PROBLEM REQUIREMENTS ::
Match on the string "Nesta" in the entries below and return every matching line.
= Beginning of Section =
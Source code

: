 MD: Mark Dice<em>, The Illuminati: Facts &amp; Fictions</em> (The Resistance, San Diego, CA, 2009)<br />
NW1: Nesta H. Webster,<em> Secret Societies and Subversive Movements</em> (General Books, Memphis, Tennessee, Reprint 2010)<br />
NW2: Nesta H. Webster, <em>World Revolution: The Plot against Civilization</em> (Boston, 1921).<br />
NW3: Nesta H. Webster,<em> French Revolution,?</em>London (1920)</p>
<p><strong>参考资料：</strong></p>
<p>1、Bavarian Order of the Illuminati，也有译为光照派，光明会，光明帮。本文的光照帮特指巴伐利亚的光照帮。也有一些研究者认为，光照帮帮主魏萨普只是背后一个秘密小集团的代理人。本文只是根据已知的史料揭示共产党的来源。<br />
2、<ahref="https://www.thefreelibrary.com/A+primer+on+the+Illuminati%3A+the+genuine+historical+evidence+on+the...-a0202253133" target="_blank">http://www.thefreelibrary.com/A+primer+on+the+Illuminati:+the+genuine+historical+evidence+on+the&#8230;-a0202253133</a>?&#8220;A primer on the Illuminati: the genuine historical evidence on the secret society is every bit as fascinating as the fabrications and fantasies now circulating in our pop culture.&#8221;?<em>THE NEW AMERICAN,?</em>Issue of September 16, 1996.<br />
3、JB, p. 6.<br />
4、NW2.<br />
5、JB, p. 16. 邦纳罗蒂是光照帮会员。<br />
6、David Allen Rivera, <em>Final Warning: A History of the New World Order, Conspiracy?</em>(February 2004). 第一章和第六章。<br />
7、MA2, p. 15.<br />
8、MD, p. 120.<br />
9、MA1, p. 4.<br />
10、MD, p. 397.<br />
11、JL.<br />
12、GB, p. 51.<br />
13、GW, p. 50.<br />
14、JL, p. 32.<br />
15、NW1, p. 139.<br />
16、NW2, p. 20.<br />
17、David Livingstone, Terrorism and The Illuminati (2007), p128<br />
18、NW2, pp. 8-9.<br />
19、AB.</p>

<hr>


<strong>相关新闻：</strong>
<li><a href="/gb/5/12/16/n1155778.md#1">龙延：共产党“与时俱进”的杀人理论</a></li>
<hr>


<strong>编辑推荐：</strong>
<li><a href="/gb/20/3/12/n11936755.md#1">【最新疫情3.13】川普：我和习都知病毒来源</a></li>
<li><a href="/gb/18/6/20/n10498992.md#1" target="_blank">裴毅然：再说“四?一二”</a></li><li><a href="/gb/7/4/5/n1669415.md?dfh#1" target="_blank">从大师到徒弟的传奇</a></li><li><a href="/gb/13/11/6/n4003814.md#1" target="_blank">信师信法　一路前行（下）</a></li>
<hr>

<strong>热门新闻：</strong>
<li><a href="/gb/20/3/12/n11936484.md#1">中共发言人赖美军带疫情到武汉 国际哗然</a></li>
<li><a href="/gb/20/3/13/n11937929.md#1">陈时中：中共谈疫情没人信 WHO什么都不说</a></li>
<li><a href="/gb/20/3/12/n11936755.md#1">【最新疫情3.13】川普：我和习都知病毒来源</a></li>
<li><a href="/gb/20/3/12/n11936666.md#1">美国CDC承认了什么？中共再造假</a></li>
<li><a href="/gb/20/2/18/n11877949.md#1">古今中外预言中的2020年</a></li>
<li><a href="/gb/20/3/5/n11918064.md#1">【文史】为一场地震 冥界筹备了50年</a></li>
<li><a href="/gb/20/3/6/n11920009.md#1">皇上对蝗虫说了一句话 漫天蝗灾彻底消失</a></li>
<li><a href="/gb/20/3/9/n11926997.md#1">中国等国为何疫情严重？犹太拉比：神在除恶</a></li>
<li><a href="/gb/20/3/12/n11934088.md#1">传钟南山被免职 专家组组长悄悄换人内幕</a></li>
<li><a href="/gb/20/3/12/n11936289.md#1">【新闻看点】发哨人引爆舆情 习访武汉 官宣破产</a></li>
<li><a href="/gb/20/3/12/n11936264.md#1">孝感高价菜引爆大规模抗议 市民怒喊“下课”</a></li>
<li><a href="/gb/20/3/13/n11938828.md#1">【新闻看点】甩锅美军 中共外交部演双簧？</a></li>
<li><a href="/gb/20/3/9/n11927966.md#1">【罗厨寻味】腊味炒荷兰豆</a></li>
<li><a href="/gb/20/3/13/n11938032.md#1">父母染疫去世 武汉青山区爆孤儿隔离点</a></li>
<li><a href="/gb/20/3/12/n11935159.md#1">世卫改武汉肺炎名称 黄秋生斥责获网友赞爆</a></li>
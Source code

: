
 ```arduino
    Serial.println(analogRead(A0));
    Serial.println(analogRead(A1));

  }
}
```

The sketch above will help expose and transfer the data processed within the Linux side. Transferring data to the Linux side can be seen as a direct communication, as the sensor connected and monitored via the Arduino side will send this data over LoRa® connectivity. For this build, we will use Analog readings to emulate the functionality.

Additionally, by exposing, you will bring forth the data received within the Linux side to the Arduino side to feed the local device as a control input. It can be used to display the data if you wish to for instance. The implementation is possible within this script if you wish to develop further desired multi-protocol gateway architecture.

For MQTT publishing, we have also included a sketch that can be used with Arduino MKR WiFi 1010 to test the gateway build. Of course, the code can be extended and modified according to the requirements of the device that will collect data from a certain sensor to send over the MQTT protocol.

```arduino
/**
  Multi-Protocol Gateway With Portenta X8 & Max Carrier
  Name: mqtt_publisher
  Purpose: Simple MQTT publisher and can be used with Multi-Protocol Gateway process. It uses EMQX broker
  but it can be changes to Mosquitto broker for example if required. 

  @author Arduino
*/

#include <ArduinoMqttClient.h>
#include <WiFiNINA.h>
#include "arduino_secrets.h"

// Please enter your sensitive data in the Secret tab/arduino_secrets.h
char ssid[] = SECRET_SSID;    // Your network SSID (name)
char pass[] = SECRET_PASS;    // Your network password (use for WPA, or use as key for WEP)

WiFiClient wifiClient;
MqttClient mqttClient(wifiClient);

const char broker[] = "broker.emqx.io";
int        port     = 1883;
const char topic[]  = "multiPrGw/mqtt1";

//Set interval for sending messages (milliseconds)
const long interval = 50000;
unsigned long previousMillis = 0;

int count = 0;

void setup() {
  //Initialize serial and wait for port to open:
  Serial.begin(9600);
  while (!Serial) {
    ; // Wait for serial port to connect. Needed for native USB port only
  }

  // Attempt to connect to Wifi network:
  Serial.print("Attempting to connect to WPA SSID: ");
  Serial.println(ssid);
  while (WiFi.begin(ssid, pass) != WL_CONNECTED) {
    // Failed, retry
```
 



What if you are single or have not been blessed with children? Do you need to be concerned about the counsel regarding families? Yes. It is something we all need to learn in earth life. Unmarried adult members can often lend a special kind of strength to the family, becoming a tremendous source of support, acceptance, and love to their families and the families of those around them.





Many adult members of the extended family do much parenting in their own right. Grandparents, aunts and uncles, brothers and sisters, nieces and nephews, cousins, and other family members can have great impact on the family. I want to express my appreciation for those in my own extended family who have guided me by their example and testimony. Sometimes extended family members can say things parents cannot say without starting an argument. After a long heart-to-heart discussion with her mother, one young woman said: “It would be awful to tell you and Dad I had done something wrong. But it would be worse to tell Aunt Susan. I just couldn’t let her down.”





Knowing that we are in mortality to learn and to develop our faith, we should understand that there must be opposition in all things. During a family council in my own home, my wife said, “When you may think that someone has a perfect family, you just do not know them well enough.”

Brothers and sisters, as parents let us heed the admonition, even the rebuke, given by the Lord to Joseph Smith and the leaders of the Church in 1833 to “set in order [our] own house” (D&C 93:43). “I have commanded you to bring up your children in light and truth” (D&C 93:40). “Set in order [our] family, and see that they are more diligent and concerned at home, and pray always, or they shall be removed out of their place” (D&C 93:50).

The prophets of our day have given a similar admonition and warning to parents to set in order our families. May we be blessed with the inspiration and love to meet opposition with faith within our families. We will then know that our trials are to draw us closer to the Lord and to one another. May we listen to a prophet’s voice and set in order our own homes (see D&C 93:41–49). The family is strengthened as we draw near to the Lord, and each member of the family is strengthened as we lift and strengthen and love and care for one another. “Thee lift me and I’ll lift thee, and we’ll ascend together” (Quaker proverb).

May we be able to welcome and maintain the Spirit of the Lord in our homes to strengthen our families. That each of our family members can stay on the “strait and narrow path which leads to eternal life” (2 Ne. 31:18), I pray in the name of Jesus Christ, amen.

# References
= End of Section =
TASK ANSWER ::
NW1: Nesta H. Webster,<em> Secret Societies and Subversive Movements</em> (General Books, Memphis, Tennessee, Reprint 2010)<br />
NW2: Nesta H. Webster, <em>World Revolution: The Plot against Civilization</em> (Boston, 1921).<br />
NW3: Nesta H. Webster,<em> French Revolution,?</em>London (1920)</p>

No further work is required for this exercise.